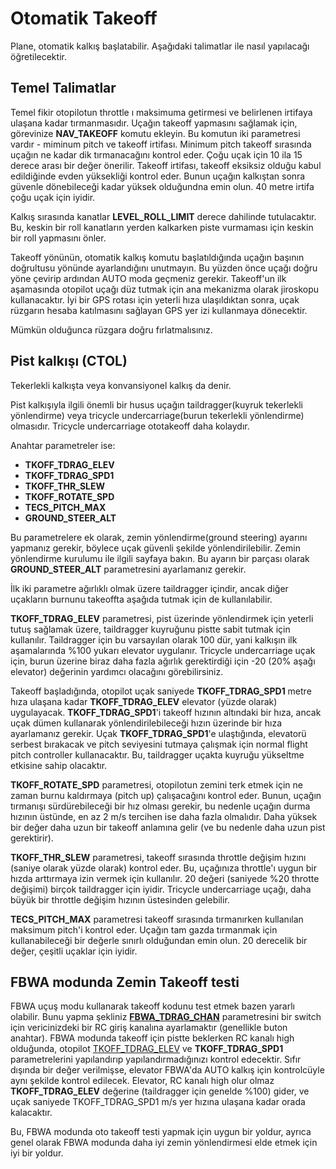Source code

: # Otomatik Takeoff
Plane, otomatik kalkış başlatabilir. Aşağıdaki talimatlar ile nasıl yapılacağı öğretilecektir.

## Temel Talimatlar
Temel fikir otopilotun throttle ı maksimuma getirmesi ve belirlenen irtifaya ulaşana kadar tırmanmasıdır. Uçağın takeoff yapmasını sağlamak için, görevinize **NAV_TAKEOFF** komutu ekleyin. Bu komutun iki parametresi vardır - miminum pitch ve takeoff irtifası. Minimum pitch takeoff sırasında uçağın ne kadar dik tırmanacağını kontrol eder. Çoğu uçak için 10 ila 15 derece arası bir değer önerilir. Takeoff irtifası, takeoff eksiksiz olduğu kabul edildiğinde evden yüksekliği kontrol eder. Bunun uçağın kalkıştan sonra güvenle dönebileceği kadar yüksek olduğundna emin olun. 40 metre irtifa çoğu uçak için iyidir.

Kalkış sırasında kanatlar **LEVEL_ROLL_LIMIT** derece dahilinde tutulacaktır. Bu, keskin bir roll kanatların yerden kalkarken piste vurmaması için keskin bir roll yapmasını önler.

Takeoff yönünün, otomatik kalkış komutu başlatıldığında uçağın başının doğrultusu yönünde ayarlandığını unutmayın. Bu yüzden önce uçağı doğru yöne çevirip ardından AUTO moda geçmeniz gerekir. Takeoff'un ilk aşamasında otopilot uçağı düz tutmak için ana mekanizma olarak jiroskopu kullanacaktır. İyi bir GPS rotası için yeterli hıza ulaşıldıktan sonra, uçak rüzgarın hesaba katılmasını sağlayan GPS yer izi kullanmaya dönecektir.


Mümkün olduğunca rüzgara doğru fırlatmalısınız.

## Pist kalkışı (CTOL)

Tekerlekli kalkışta veya konvansiyonel kalkış da denir.

Pist kalkışıyla ilgili önemli bir husus uçağın taildragger(kuyruk tekerlekli yönlendirme) veya tricycle undercarriage(burun tekerlekli yönlendirme) olmasıdır. Tricycle undercarriage ototakeoff daha kolaydır.

Anahtar parametreler ise:
* **TKOFF_TDRAG_ELEV**
* **TKOFF_TDRAG_SPD1**
* **TKOFF_THR_SLEW**
* **TKOFF_ROTATE_SPD**
* **TECS_PITCH_MAX**
* **GROUND_STEER_ALT**

Bu parametrelere ek olarak, zemin yönlendirme(ground steering) ayarını yapmanız gerekir, böylece uçak güvenli şekilde yönlendirilebilir. Zemin yönlendirme kurulumu ile ilgili sayfaya bakın. Bu ayarın bir parçası olarak **GROUND_STEER_ALT** parametresini ayarlamanız gerekir.

İlk iki parametre ağırlıklı olmak üzere taildragger içindir, ancak diğer uçakların burnunu takeoffta aşağıda tutmak için de kullanılabilir.

**TKOFF_TDRAG_ELEV** parametresi, pist üzerinde yönlendirmek için yeterli tutuş sağlamak üzere, taildragger kuyruğunu pistte sabit tutmak için kullanılır. Taildragger için bu varsayılan olarak 100 dür, yani kalkışın ilk aşamalarında %100 yukarı elevator uygulanır. Tricycle undercarriage uçak için, burun üzerine biraz daha fazla ağırlık gerektirdiği için -20 (20% aşağı elevator) değerinin yardımcı olacağını görebilirsiniz.

Takeoff başladığında, otopilot uçak saniyede **TKOFF_TDRAG_SPD1** metre hıza ulaşana kadar **TKOFF_TDRAG_ELEV** elevator (yüzde olarak) uygulayacak. **TKOFF_TDRAG_SPD1**'i takeoff hızının altındaki bir hıza, ancak uçak dümen kullanarak yönlendirilebileceği hızın üzerinde bir hıza ayarlamanız gerekir. Uçak **TKOFF_TDRAG_SPD1**'e ulaştığında, elevatorü serbest bırakacak ve pitch seviyesini tutmaya çalışmak için normal flight pitch controller kullanacaktır. Bu, taildragger uçakta kuyruğu yükseltme etkisine sahip olacaktır.

**TKOFF_ROTATE_SPD** parametresi, otopilotun zemini terk etmek için ne zaman burnu kaldırmaya (pitch up) çalışacağını kontrol eder. Bunun, uçağın tırmanışı sürdürebileceği bir hız olması gerekir, bu nedenle uçağın durma hızının üstünde, en az 2 m/s tercihen ise daha fazla olmalıdır. Daha yüksek bir değer daha uzun bir takeoff anlamına gelir (ve bu nedenle daha uzun pist gerektirir).

**TKOFF_THR_SLEW** parametresi, takeoff sırasında throttle değişim hızını (saniye olarak yüzde olarak) kontrol eder. Bu, uçağınıza throttle'ı uygun bir hızda arttırmaya izin vermek için kullanılır. 20 değeri (saniyede %20 throtte değişimi) birçok taildragger için iyidir. Tricycle undercarriage uçağı, daha büyük bir throttle değişim hızının üstesinden gelebilir.

**TECS_PITCH_MAX** parametresi takeoff sırasında tırmanırken kullanılan maksimum pitch'i kontrol eder. Uçağın tam gazda tırmanmak için kullanabileceği bir değerle sınırlı olduğundan emin olun. 20 derecelik bir değer, çeşitli uçaklar için iyidir.

## FBWA modunda Zemin Takeoff testi

FBWA uçuş modu kullanarak takeoff kodunu test etmek bazen yararlı olabilir. Bunu yapma şekliniz [**FBWA_TDRAG_CHAN**]() parametresini bir switch için vericinizdeki bir RC giriş kanalına ayarlamaktır (genellikle buton anahtar). FBWA modunda takeoff için pistte beklerken RC kanalı high olduğunda, otopilot [TKOFF_TDRAG_ELEV]() ve **TKOFF_TDRAG_SPD1** parametrelerini yapılandırıp yapılandırmadığınızı kontrol edecektir. Sıfır dışında bir değer verilmişse, elevator FBWA'da AUTO kalkış için kontrolcüyle aynı şekilde kontrol edilecek. Elevator, RC kanalı high olur olmaz **TKOFF_TDRAG_ELEV** değerine (taildragger için genelde %100) gider, ve uçak saniyede TKOFF_TDRAG_SPD1 m/s yer hızına ulaşana kadar orada kalacaktır.

Bu, FBWA modunda oto takeoff testi yapmak için uygun bir yoldur, ayrıca genel olarak FBWA modunda daha iyi zemin yönlendirmesi elde etmek için iyi bir yoldur.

**WHAT IS REQUIRED**
Find and copy each line of the data where "testi" is present.

**ANSWER**
## FBWA modunda Zemin Takeoff testi
Bu, FBWA modunda oto takeoff testi yapmak için uygun bir yoldur, ayrıca genel olarak FBWA modunda daha iyi zemin yönlendirmesi elde etmek için iyi bir yoldur.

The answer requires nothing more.